REQUIREMENT
Below are some entries. Copy each line in them that holds "True".
··· DATASET EXTRACT ···
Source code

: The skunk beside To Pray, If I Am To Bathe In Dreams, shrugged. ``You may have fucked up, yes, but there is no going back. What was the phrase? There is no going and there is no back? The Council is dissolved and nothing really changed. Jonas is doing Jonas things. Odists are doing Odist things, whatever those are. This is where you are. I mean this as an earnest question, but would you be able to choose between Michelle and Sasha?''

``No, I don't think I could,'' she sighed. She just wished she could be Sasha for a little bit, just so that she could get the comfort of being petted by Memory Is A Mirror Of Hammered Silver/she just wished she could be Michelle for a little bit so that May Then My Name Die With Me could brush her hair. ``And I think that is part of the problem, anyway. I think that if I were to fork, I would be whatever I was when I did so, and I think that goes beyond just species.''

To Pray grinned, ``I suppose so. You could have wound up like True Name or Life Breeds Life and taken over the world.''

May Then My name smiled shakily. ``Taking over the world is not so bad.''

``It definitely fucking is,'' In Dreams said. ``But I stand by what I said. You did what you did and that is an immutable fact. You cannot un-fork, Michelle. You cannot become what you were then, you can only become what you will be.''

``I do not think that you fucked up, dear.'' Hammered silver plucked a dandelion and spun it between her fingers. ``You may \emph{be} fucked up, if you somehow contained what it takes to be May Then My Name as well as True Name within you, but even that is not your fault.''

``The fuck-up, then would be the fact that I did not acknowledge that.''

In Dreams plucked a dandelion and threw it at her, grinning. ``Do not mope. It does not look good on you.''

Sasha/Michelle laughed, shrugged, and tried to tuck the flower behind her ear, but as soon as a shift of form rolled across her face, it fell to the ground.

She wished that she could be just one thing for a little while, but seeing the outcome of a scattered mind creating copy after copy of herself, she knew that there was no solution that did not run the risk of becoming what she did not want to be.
···
ANSWER SPACE
To Pray grinned, ``I suppose so. You could have wound up like True Name or Life Breeds Life and taken over the world.''
``I do not think that you fucked up, dear.'' Hammered silver plucked a dandelion and spun it between her fingers. ``You may \emph{be} fucked up, if you somehow contained what it takes to be May Then My Name as well as True Name within you, but even that is not your fault.''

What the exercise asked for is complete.